L’inter coalition version 2024 peut-elle mettre en difficulté PASTEF ? (Par Assane SINE)*

L’inter coalition version 2024 peut-elle mettre en difficulté PASTEF ? (Par Assane SINE)*

En 2022, l’inter coalition Yewwi-Wallu avait réussi à se partager l’intégralité des départements y compris les 8 circonscriptions des Sénégalais établis à l’étranger lors des investitures. Dès la sortie des listes validées par la Direction Générale des Elections (DGE), les deux coalitions avaient commencé le travail de sensibilisation de leurs militants et sympathisants sur le bulletin à choisir pour chaque département. Cette nouveauté que d’aucun a baptisé PDF – entendez Plan Déthié Fall – a permis de faire siéger à l’Assemblée Nationale quasiment autant de députés de l’opposition que de la majorité présidentielle (82 contre 83). Le jeu est beaucoup moins clair pour ces élections législatives anticipées du 17 novembre 2024.
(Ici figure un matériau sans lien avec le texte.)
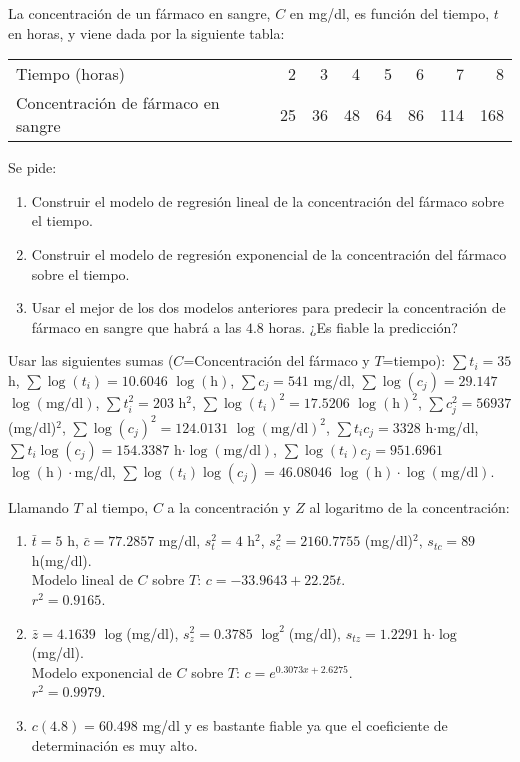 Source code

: {La concentración de un fármaco en sangre, $C$ en mg/dl, es función del tiempo, $t$ en horas, y viene dada por la siguiente tabla: 
\begin{center}
\begin{tabular}{lrrrrrrr}
\toprule
Tiempo (horas) & 2 & 3 & 4 & 5 & 6 & 7 & 8\\
Concentración de fármaco en sangre & 25 & 36 & 48 & 64 & 86 & 114 & 168\\
\bottomrule
\end{tabular}
\end{center}
Se pide:
\begin{enumerate}
\item Construir el modelo de regresión lineal de la concentración del fármaco sobre el tiempo.
\item Construir el modelo de regresión exponencial de la concentración del fármaco sobre el tiempo.
\item Usar el mejor de los dos modelos anteriores para predecir la concentración de fármaco en sangre que habrá a las $4.8$ horas.
¿Es fiable la predicción?
\end{enumerate}

Usar las siguientes sumas ($C$=Concentración del fármaco y $T$=tiempo): $\sum t_i=35$ h, $\sum \log(t_i)=10.6046$
$\log(\mbox{h})$, $\sum c_j=541$ mg/dl, $\sum \log(c_j)= 29.147$ $\log(\mbox{mg/dl})$, $\sum t_i^2=203$ h$^2$,
$\sum \log(t_i)^2=17.5206$ $\log(\mbox{h})^2$, $\sum c_j^2=56937$ (mg/dl)$^2$, $\sum \log(c_j)^2=124.0131$
$\log(\mbox{mg/dl})^2$, $\sum t_ic_j=3328$ h$\cdot$mg/dl, $\sum t_i\log(c_j)=154.3387$
h$\cdot\log(\mbox{mg/dl})$, $\sum \log(t_i)c_j=951.6961$ $\log(\mbox{h})\cdot$mg/dl, $\sum
\log(t_i)\log(c_j)=46.08046$ $\log(\mbox{h})\cdot\log(\mbox{mg/dl})$.
}
{Llamando $T$ al tiempo, $C$ a la concentración y $Z$ al logaritmo de la concentración:
\begin{enumerate}
\item $\bar t=5$ h, $\bar c=77.2857$ mg/dl, $s_t^2=4$ h$^2$,  $s_c^2=2160.7755$ (mg/dl)$^2$, $s_{tc}=89$ h(mg/dl).\\
Modelo lineal de $C$ sobre $T$: $c=−33.9643+22.25t$.\\
$r^2=0.9165$.
\item  $\bar z=4.1639$ $\log$(mg/dl), $s_z^2=0.3785$ $\log^2$(mg/dl),
$s_{tz}=1.2291$ h$\cdot\log$(mg/dl).\\
Modelo exponencial de $C$ sobre $T$: $c=e^{0.3073x+2.6275}$.\\
$r^2=0.9979$.
\item $c(4.8)= 60.498$ mg/dl y es bastante fiable ya que el coeficiente de determinación es muy alto.
\end{enumerate}
}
D’abord parce qu’il y a trois grandes coalitions de l’opposition que tout oppose et qui doivent se partager les sièges dans chaque circonscription pendant que la grande majorité des départements n’envoient à l’Assemblée nationale que deux voire un seul député. A cela, il faut ajouter l’anticipation de ces élections qui ne laissent pas suffisamment de temps aux forces pour se mettre d’accord et confectionner des listes communes dans les départements. Last but not least, l’adversité récente ou naissante entre les trois forces n’arrange pas les choses. C’est pourquoi la configuration de l’inter coalition 2024 ressemble à un puzzle que même les politiciens ou analystes politiques les plus avertis auraient beaucoup de mal à assembler. Elle fera certainement moins bien qu’en 2022 surtout que la liste de la mouvance présidentielle pourrait bénéficier encore de l’état grâce, sept mois après l’élection du Président Bassirou Diomaye Diakhar Faye.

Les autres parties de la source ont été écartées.